== Saved data entries ==
=-=-=-=-=

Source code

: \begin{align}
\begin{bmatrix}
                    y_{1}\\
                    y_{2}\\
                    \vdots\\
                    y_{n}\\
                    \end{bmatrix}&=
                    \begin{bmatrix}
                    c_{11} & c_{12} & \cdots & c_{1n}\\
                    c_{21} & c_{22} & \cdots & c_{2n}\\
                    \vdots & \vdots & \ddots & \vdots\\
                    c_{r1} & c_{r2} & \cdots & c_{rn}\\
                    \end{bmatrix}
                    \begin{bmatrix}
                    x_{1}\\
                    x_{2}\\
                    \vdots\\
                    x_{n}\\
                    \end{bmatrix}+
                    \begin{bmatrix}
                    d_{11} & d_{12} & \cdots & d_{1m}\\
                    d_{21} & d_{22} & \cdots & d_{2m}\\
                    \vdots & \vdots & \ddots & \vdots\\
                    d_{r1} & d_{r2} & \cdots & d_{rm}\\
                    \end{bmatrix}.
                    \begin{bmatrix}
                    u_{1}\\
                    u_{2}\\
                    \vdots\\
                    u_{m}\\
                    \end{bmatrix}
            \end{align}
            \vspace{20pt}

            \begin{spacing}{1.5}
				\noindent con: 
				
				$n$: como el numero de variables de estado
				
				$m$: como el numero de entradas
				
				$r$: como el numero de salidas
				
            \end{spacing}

=-=-=-=-=

== Task prompt ==
Pull every line containing the word "cdots" out of the entries above.

== Exercise solution ==
                    c_{11} & c_{12} & \cdots & c_{1n}\\
                    c_{21} & c_{22} & \cdots & c_{2n}\\
                    c_{r1} & c_{r2} & \cdots & c_{rn}\\
                    d_{11} & d_{12} & \cdots & d_{1m}\\
                    d_{21} & d_{22} & \cdots & d_{2m}\\
                    d_{r1} & d_{r2} & \cdots & d_{rm}\\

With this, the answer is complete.